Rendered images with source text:
....

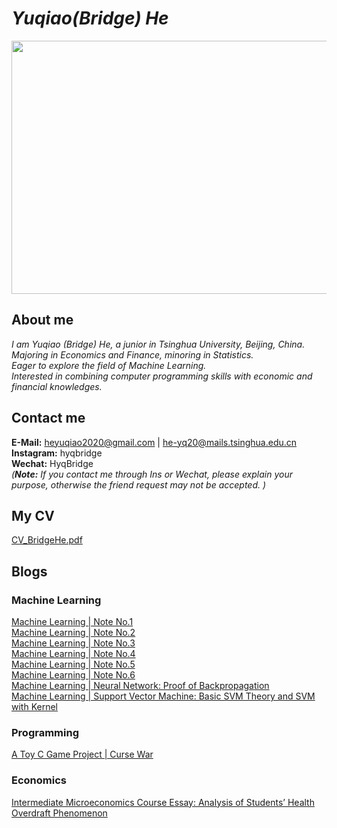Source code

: # _Yuqiao(Bridge) He_

<img src="https://user-images.githubusercontent.com/110859502/183577532-f60432ea-84f6-4c61-9b4f-bce7a49daa62.jpg" width = "512" height = "405" div align=center />

## About me
_I am Yuqiao (Bridge) He, a junior in Tsinghua University, Beijing, China.  
Majoring in Economics and Finance, minoring in Statistics.  
Eager to explore the field of Machine Learning.  
Interested in combining computer programming skills with economic and financial knowledges._

## Contact me
**E-Mail:** heyuqiao2020@gmail.com | he-yq20@mails.tsinghua.edu.cn  
**Instagram:** hyqbridge  
**Wechat:** HyqBridge  
_(**Note:** If you contact me through Ins or Wechat, please explain your purpose, otherwise the friend request may not be accepted. )_

## My CV
[CV_BridgeHe.pdf](https://github.com/Bridge-He/Bridge-He.github.io/files/9287393/CV_BridgeHe.pdf)

## Blogs  
### Machine Learning
[Machine Learning | Note No.1](https://mp.weixin.qq.com/s/yA5Qy3ZQ9Xg3SjcjMmwdlg)  
[Machine Learning | Note No.2](https://mp.weixin.qq.com/s/RmlB3Q7hkcW7NlU0nxDR1Q)  
[Machine Learning | Note No.3](https://mp.weixin.qq.com/s/cJVh-5ZWgeTNc_lOst_WhA)  
[Machine Learning | Note No.4](https://mp.weixin.qq.com/s/tRgVHPkBALCeQPIJlYB0Bg)  
[Machine Learning | Note No.5](https://mp.weixin.qq.com/s/GKD0GJru9SZr-NtZxXavNQ)  
[Machine Learning | Note No.6](https://mp.weixin.qq.com/s/S37mMlYToWmVM6qj9KURmw)  
[Machine Learning | Neural Network: Proof of Backpropagation](https://github.com/Bridge-He/Bridge-He.github.io/files/9294429/ML_ANN_Backpropagation.pdf)  
[Machine Learning | Support Vector Machine: Basic SVM Theory and SVM with Kernel](https://github.com/Bridge-He/Bridge-He.github.io/files/9294429/ML_ANN_Backpropagation.pdf)
### Programming
[A Toy C Game Project | Curse War](https://github.com/Bridge-He/Bridge-He.github.io/files/9294405/CurseWar_BridgeHe.zip)
### Economics
[Intermediate Microeconomics Course Essay: Analysis of Students’ Health Overdraft Phenomenon](https://github.com/Bridge-He/Bridge-He.github.io/files/9294598/Analysis.of.Students.Health.Overdraft.Phenomenon.pdf)

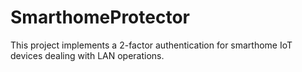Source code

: # SmarthomeProtector
This project implements a 2-factor authentication for smarthome IoT devices dealing with LAN operations.
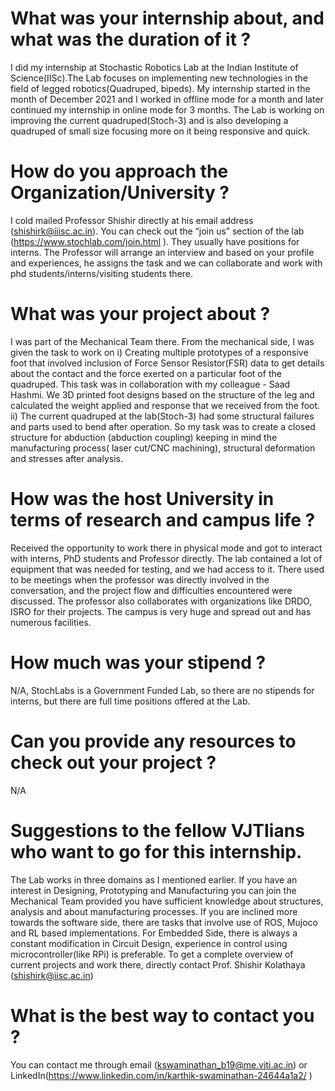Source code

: # What was your internship about, and what was the duration of it ?

I did my internship at Stochastic Robotics Lab at the Indian Institute of Science(IISc).The Lab focuses on implementing new technologies in the field of legged robotics(Quadruped, bipeds). My internship started in the month of December 2021 and I worked in offline mode for a month and later continued my internship in online mode for 3 months. The Lab is working on improving the current quadruped(Stoch-3) and is also developing a quadruped of small size focusing more on it being responsive and quick. 

# How do you approach the Organization/University ?

I cold mailed Professor Shishir directly at his email address (shishirk@iiisc.ac.in). You can check out the “join us” section of the lab (https://www.stochlab.com/join.html ). They usually have positions for interns. The Professor will arrange an interview and based on your profile and experiences, he assigns the task and we can collaborate and work with phd students/interns/visiting students there.

# What was your project about ?

I was part of the Mechanical Team there. From the mechanical side, I was given the task to work on i) Creating multiple prototypes of a responsive foot that involved inclusion of Force Sensor Resistor(FSR) data to get details about the contact and the force exerted on a particular foot of the quadruped. This task was in collaboration with my colleague - Saad Hashmi. We 3D printed foot designs based on the structure of the leg and calculated the weight applied and response that we received from the foot. ii) The current quadruped at the lab(Stoch-3) had some structural failures and parts used to bend after operation. So my task was to create a closed structure for abduction (abduction coupling) keeping in mind the manufacturing process( laser cut/CNC machining), structural deformation and stresses after analysis.

# How was the host University in terms of research and campus life ?

Received the opportunity to work there in physical mode and got to interact with interns, PhD students and Professor directly. The lab contained a lot of equipment that was needed for testing, and we had access to it. There used to be meetings when the professor was directly involved in the conversation, and the project flow and difficulties encountered were discussed. The professor also collaborates with organizations like DRDO, ISRO for their projects. The campus is very huge and spread out and has numerous facilities.

# How much was your stipend ?

N/A, StochLabs is a Government Funded Lab, so there are no stipends for interns, but there are full time positions offered at the Lab.

# Can you provide any resources to check out your project ?

N/A

# Suggestions to the fellow VJTIians who want to go for this internship.

The Lab works in three domains as I mentioned earlier. If you have an interest in Designing, Prototyping and Manufacturing you can join the Mechanical Team provided you have sufficient knowledge about structures, analysis and about manufacturing processes. If you are inclined more towards the software side, there are tasks that involve use of ROS, Mujoco and RL based implementations. For Embedded Side, there is always a constant modification in Circuit Design, experience in control using microcontroller(like RPi) is preferable. To get a complete overview of current projects and work there, directly contact Prof. Shishir Kolathaya (shishirk@iisc.ac.in) 

# What is the best way to contact you ?

You can contact me through email (kswaminathan_b19@me.vjti.ac.in) or LinkedIn(https://www.linkedin.com/in/karthik-swaminathan-24644a1a2/ )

....

• [Problem]:
The reply should hold exactly the lines above, starting at the line with "## Contact me" and ending at the line with "duration of it ?", and no pictures.

• [The answer]:
## Contact me
**E-Mail:** heyuqiao2020@gmail.com | he-yq20@mails.tsinghua.edu.cn  
**Instagram:** hyqbridge  
**Wechat:** HyqBridge  
_(**Note:** If you contact me through Ins or Wechat, please explain your purpose, otherwise the friend request may not be accepted. )_

## My CV
[CV_BridgeHe.pdf](https://github.com/Bridge-He/Bridge-He.github.io/files/9287393/CV_BridgeHe.pdf)

## Blogs  
### Machine Learning
[Machine Learning | Note No.1](https://mp.weixin.qq.com/s/yA5Qy3ZQ9Xg3SjcjMmwdlg)  
[Machine Learning | Note No.2](https://mp.weixin.qq.com/s/RmlB3Q7hkcW7NlU0nxDR1Q)  
[Machine Learning | Note No.3](https://mp.weixin.qq.com/s/cJVh-5ZWgeTNc_lOst_WhA)  
[Machine Learning | Note No.4](https://mp.weixin.qq.com/s/tRgVHPkBALCeQPIJlYB0Bg)  
[Machine Learning | Note No.5](https://mp.weixin.qq.com/s/GKD0GJru9SZr-NtZxXavNQ)  
[Machine Learning | Note No.6](https://mp.weixin.qq.com/s/S37mMlYToWmVM6qj9KURmw)  
[Machine Learning | Neural Network: Proof of Backpropagation](https://github.com/Bridge-He/Bridge-He.github.io/files/9294429/ML_ANN_Backpropagation.pdf)  
[Machine Learning | Support Vector Machine: Basic SVM Theory and SVM with Kernel](https://github.com/Bridge-He/Bridge-He.github.io/files/9294429/ML_ANN_Backpropagation.pdf)
### Programming
[A Toy C Game Project | Curse War](https://github.com/Bridge-He/Bridge-He.github.io/files/9294405/CurseWar_BridgeHe.zip)
### Economics
[Intermediate Microeconomics Course Essay: Analysis of Students’ Health Overdraft Phenomenon](https://github.com/Bridge-He/Bridge-He.github.io/files/9294598/Analysis.of.Students.Health.Overdraft.Phenomenon.pdf)

Source code

: # SmarthomeProtector
This project implements a 2-factor authentication for smarthome IoT devices dealing with LAN operations.
Source code

: # What was your internship about, and what was the duration of it ?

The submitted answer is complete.